▶ TRY IT: Below are the records; copy exactly the lines from the first through the one containing "一般在activity中通过", both included, and leave out the pictures.

▶ INFORMATION GIVEN:
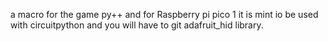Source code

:a macro for the game py++ and for Raspberry pi pico 1 it is mint io be used with circuitpython and you will have to git adafruit_hid library.
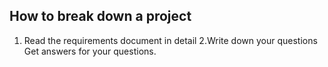 How to break down a project
---------------------
1. Read the requirements document in detail
2.Write down your questions 
Get answers for your questions.

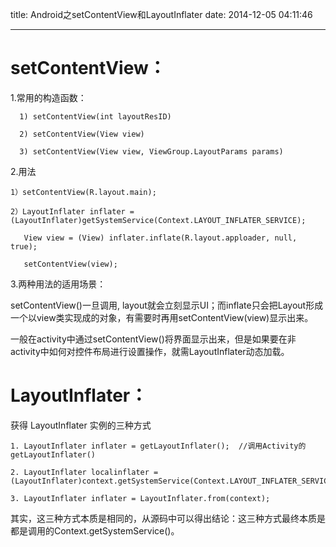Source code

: title: Android之setContentView和LayoutInflater
date: 2014-12-05 04:11:46

---
# setContentView：

1.常用的构造函数：

	  1) setContentView(int layoutResID)
	
	  2) setContentView(View view)
	
	  3) setContentView(View view, ViewGroup.LayoutParams params)
	  
<!-- more -->

2.用法

	1）setContentView(R.layout.main);
	
	2）LayoutInflater inflater = (LayoutInflater)getSystemService(Context.LAYOUT_INFLATER_SERVICE);
	
	   View view = (View) inflater.inflate(R.layout.apploader, null, true);
	
	   setContentView(view);	
	   
3.两种用法的适用场景：


setContentView()一旦调用, layout就会立刻显示UI；而inflate只会把Layout形成一个以view类实现成的对象，有需要时再用setContentView(view)显示出来。

一般在activity中通过setContentView()将界面显示出来，但是如果要在非activity中如何对控件布局进行设置操作，就需LayoutInflater动态加载。

# LayoutInflater：

获得 LayoutInflater 实例的三种方式

	1. LayoutInflater inflater = getLayoutInflater();  //调用Activity的getLayoutInflater()
	
	2. LayoutInflater localinflater = (LayoutInflater)context.getSystemService(Context.LAYOUT_INFLATER_SERVICE);
	
	3. LayoutInflater inflater = LayoutInflater.from(context);   

其实，这三种方式本质是相同的，从源码中可以得出结论：这三种方式最终本质是都是调用的Context.getSystemService()。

▶ ANSWER SECTION:
Source code

:a macro for the game py++ and for Raspberry pi pico 1 it is mint io be used with circuitpython and you will have to git adafruit_hid library.
 How to break down a project
---------------------
1. Read the requirements document in detail
2.Write down your questions 
Get answers for your questions.

Source code

: title: Android之setContentView和LayoutInflater
date: 2014-12-05 04:11:46

---
# setContentView：

1.常用的构造函数：

	  1) setContentView(int layoutResID)
	
	  2) setContentView(View view)
	
	  3) setContentView(View view, ViewGroup.LayoutParams params)
	  
<!-- more -->

2.用法

	1）setContentView(R.layout.main);
	
	2）LayoutInflater inflater = (LayoutInflater)getSystemService(Context.LAYOUT_INFLATER_SERVICE);
	
	   View view = (View) inflater.inflate(R.layout.apploader, null, true);
	
	   setContentView(view);	
	   
3.两种用法的适用场景：


setContentView()一旦调用, layout就会立刻显示UI；而inflate只会把Layout形成一个以view类实现成的对象，有需要时再用setContentView(view)显示出来。

一般在activity中通过setContentView()将界面显示出来，但是如果要在非activity中如何对控件布局进行设置操作，就需LayoutInflater动态加载。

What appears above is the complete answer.